Despite all the hurtful things Harry says to her in this particular one of the
typically prolonged and redundant confrontation scenes that occur in The
Cassique, stubbornly tenacious Zulieme appeals to him that "I would kill myself,
Harry, if harm should ever come to you" (81). She means this. When ashore
again she finally gets to mingle in an embryonic Charleston society of clumsy log
houses and sweaty people (93-96), some of whom already are socially "in" or
"out" (108, 134), Zulieme's dedication to Harry holds as true as it did that time at
the forest picnic when she rebuffed Molyneaux.
As Simms describes the historical situation at the time of his action in The
Cassique, Charleston society of 1684 was led by Mrs. Charlotte Anderson
Perkins. She was the wife of a successful fur trader whose commercial complicity
with the colony's Governor Quarry had made Perkins a fortune and provided an
entrance for Charlotte into the Company of the Governor's wife. Hence
Charlotte's social preeminence outside the Quarry's square-log hut (136).
Because, according to Simms's story, Harry has spurned her sexual advances
(154-147, 317), Charlotte accepts Zulieme as a houseguest in order to entrap her
in a sexual affair with a local fop and so get revenge on Harry. Charlotte's plan is
to present Zulieme to Charleston society as the exotic and available "Senorita
Zulieme de Montano of Florida" (182).
As Charlotte goes about setting up Zulieme for infidelity, Simms's
authorial voice always commenting on his characters' actions and thoughts
says of his heroine, "Zulieme is perhaps not half the fool which she appears"

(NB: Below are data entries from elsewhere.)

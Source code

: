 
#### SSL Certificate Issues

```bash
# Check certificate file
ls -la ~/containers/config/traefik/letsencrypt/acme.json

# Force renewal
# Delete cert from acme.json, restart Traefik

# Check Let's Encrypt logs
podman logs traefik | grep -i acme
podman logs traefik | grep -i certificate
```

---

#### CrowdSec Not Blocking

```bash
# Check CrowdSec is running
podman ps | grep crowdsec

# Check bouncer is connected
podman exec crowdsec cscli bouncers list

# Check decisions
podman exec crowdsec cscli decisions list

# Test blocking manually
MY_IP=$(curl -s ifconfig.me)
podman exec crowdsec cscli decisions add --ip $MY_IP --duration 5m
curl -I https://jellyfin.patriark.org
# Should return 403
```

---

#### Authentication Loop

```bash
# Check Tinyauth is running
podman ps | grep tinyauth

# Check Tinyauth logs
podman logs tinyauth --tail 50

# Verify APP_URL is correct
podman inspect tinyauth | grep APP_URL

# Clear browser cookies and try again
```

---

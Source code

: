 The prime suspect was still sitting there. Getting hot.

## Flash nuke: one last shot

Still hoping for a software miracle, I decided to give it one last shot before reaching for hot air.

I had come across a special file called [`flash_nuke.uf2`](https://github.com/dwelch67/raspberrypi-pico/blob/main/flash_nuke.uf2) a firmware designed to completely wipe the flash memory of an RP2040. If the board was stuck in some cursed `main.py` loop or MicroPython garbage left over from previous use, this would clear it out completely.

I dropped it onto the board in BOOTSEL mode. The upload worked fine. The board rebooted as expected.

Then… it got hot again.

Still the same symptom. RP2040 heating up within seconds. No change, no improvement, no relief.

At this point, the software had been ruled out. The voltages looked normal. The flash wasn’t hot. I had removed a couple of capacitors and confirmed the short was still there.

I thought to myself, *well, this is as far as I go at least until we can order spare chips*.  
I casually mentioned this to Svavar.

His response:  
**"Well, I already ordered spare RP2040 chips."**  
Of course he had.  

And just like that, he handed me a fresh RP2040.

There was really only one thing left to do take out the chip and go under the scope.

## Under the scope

(319). And, sure enough, with some bemusement at first, then alarm, and, finally,
tough anger, Zulieme sees through the comic efforts of Charlotte's foppish dupe,
the Honorable Mr. Cornwall Cavendish, to seduce her. Not cowed by "savage"
Harry aboard the Happy-go-lucky, Zulieme ashore is not deceived by the
"cunning" Charlotte (325). Initially however Zulieme appears to play into
Charlotte's hands by denigrating her husband to her hostess.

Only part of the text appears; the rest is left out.